[Dataset entries]
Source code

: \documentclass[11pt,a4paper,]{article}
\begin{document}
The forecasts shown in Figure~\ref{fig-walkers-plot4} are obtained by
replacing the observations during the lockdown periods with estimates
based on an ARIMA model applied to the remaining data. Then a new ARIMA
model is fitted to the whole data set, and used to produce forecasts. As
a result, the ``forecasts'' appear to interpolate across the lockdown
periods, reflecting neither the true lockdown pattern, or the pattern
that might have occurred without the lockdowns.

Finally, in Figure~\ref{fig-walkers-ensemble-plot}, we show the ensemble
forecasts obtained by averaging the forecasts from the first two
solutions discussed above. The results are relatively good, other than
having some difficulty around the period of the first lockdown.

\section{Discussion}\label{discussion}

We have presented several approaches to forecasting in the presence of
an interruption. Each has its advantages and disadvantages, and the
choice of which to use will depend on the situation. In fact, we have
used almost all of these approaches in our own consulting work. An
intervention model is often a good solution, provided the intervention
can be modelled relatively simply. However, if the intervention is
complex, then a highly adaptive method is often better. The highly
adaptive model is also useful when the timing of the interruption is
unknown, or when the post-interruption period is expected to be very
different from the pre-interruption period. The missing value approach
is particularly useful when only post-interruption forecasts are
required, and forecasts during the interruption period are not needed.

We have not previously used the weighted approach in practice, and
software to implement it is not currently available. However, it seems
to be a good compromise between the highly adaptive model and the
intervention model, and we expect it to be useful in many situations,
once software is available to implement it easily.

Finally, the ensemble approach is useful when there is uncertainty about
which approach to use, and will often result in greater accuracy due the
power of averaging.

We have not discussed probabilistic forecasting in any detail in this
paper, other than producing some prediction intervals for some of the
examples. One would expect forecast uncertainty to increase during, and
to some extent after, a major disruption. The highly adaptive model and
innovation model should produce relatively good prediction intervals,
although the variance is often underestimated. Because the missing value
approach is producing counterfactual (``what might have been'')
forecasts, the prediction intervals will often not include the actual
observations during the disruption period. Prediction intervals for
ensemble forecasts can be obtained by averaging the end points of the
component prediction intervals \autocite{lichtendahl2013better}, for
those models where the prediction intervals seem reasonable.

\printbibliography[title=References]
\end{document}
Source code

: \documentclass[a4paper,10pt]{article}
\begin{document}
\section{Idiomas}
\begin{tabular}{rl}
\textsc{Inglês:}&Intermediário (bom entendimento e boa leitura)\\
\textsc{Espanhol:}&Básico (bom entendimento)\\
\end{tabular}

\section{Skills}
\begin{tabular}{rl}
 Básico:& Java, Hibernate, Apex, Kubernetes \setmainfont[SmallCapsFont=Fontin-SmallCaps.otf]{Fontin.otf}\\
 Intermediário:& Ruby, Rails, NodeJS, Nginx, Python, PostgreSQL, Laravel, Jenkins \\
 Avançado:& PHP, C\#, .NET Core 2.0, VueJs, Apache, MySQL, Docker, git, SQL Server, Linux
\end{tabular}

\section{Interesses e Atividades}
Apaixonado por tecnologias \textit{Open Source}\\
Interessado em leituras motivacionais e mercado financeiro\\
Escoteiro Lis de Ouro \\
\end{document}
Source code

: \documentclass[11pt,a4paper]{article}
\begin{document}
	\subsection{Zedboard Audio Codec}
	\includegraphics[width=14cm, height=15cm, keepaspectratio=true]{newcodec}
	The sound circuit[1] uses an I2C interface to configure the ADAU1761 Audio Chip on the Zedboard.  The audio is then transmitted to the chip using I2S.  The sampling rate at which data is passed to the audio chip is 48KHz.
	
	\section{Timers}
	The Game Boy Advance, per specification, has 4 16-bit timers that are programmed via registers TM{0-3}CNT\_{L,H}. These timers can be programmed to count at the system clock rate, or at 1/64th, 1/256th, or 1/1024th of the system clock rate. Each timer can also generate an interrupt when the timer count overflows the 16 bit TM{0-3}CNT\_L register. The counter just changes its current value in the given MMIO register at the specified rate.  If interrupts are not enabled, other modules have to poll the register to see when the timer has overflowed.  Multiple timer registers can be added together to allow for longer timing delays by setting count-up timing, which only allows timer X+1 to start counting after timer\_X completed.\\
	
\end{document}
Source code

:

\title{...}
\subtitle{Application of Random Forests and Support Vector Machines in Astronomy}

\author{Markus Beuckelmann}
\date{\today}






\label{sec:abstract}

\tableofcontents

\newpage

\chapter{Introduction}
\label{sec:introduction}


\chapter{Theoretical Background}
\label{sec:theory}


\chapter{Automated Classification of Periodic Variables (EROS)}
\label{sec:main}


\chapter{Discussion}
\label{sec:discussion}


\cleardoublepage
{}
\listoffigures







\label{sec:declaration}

---

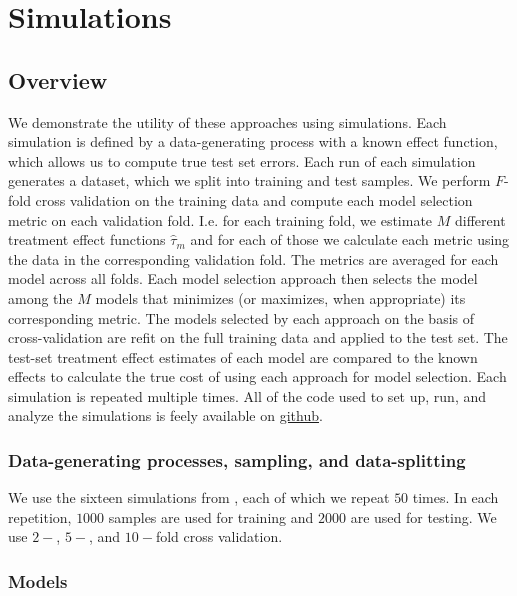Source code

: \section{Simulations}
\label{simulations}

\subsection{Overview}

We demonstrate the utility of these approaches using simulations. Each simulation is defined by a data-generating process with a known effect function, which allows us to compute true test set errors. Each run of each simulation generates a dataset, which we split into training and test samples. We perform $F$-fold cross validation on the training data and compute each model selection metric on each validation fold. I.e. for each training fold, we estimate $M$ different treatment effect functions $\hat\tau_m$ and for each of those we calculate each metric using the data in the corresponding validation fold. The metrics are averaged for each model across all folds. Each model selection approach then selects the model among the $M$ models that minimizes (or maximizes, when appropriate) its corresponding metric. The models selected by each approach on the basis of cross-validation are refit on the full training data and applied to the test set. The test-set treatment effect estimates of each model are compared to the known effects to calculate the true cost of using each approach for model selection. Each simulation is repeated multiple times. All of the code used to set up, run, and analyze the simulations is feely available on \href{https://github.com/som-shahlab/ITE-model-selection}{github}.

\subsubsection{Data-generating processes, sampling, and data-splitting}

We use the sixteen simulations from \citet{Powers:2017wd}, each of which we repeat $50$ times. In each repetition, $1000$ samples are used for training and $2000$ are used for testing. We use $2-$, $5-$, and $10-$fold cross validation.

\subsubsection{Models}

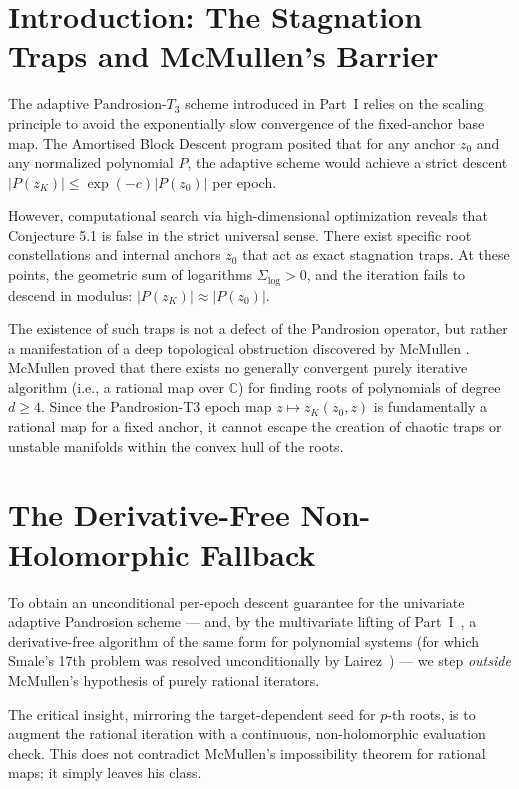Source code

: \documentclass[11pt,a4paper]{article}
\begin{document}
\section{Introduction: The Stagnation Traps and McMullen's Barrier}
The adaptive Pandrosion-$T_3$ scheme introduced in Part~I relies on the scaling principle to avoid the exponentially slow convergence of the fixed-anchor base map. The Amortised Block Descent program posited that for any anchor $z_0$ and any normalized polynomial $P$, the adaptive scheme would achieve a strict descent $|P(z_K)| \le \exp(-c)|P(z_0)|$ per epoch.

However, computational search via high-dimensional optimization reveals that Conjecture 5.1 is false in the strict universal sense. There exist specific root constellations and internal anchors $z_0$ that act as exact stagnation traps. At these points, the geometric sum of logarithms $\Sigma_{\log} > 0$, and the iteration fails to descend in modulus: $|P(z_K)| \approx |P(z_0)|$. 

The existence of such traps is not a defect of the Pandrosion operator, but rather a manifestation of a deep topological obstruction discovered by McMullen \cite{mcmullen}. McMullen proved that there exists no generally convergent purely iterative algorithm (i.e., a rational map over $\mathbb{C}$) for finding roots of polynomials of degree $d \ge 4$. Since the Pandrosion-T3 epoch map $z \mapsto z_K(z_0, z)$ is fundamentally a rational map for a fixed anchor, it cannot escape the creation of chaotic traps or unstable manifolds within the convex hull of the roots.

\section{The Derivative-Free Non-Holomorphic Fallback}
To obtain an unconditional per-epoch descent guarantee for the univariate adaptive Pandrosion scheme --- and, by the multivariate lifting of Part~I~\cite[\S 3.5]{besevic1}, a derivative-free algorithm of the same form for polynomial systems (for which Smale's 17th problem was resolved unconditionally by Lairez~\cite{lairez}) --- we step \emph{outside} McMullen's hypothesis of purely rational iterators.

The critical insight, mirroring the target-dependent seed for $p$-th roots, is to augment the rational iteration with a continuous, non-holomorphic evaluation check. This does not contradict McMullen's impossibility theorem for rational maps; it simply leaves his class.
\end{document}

* * *

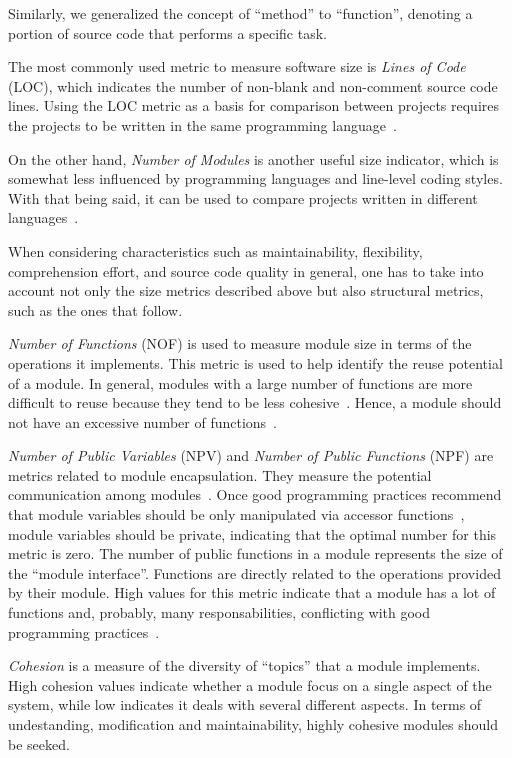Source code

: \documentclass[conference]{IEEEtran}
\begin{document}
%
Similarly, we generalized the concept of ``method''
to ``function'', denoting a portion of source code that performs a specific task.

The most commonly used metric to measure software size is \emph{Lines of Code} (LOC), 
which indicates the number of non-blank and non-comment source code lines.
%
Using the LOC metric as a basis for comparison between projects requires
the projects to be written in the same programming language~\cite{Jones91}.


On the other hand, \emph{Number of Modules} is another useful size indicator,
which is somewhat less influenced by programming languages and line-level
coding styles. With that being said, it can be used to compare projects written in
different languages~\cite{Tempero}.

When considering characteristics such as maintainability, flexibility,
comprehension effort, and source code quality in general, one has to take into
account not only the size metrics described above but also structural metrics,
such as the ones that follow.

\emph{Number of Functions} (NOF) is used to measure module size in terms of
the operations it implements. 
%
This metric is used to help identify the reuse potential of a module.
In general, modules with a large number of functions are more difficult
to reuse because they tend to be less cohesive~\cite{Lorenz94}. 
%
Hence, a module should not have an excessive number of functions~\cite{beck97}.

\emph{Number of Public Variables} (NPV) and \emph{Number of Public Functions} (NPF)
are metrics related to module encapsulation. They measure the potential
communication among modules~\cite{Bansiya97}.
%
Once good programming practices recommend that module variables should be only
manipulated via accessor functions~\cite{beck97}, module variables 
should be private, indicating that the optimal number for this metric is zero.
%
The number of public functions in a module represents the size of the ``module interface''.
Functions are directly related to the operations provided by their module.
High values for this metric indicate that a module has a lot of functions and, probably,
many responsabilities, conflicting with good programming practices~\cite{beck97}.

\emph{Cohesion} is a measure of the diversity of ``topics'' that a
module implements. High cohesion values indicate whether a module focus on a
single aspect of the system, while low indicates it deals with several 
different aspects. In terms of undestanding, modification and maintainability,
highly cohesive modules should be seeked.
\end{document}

### WHAT NEEDS TO BE DONE
Take every line from the data that includes the word "discussed".

### RESPONSE BOX
solutions discussed above. The results are relatively good, other than
We have not discussed probabilistic forecasting in any detail in this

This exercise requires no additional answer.